A LITTLE THEORY, SOME INTUITION AND A LOT OF EXPERIMENTS: DEVELOPING PROBABILISTIC MODELS FOR INFORMATION RETRIEVAL
Professor Stephen Robertson, Microsoft Research Centre, Cambridge, and City University London
Abstract: The probabilistic approach to information retrieval has proved itself to be a significant and valuable way of formulating and theorizing about problems in IR. It has provided some valuable insights, concepts, and arguments, which have contributed substantially to the state of the art. In addition, it appears to provide a sound theoretical basis for IR models. However, in common with other models, it fails to answer many questions, or provides only partial answers. In many cases, indeed, it does little more than suggest answers. There are several reasons for this; one is that it simply has little to say about some of the phenomena which affect retrieval. For example, while it may be the case that some linguistic phenomena could be described in probabilistic terms, there are other aspects of language which seem much less susceptible to probabilistic modeling.

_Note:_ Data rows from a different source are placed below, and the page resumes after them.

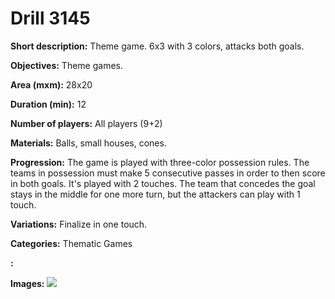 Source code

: # Drill 3145

**Short description:**
Theme game. 6x3 with 3 colors, attacks both goals.

**Objectives:**
Theme games.

**Area (mxm):**
28x20

**Duration (min):**
12

**Number of players:**
All players (9+2)

**Materials:**
Balls, small houses, cones.

**Progression:**
The game is played with three-color possession rules. The teams in possession must make 5 consecutive passes in order to then score in both goals. It's played with 2 touches. The team that concedes the goal stays in the middle for one more turn, but the attackers can play with 1 touch.

**Variations:**
Finalize in one touch.

**Categories:**
Thematic Games

**:**


**Images:**
![](https://www.coachingfutsal.com/\images\7f3f6ac0-0c45-4645-8a8a-bb1b10b57c9c_81.png)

Some of these questions (not all) may be answered by experimental means.
The combination of probabilistic models and experimentation can be more than the sum of its parts: theoretical modeling and experimentation can be seen to feed on and contribute to each other in the best scientific tradition. However, it sometimes seems that our approach to experimental evaluation is antithetical to theory.
In this talk, I will discuss the experiences of some years' work in this area. These experiences are mainly associated with City University London and the team which developed the Okapi experimental retrieval system, as well as with the huge international experimental programme known as TREC. I will also discuss some recent trends in probabilistic IR and the variety of ways of looking at retrieval probabilistically.
This seminar was held at the Department of Computer Science, Royal Holloway, University of London on 11 December 2000.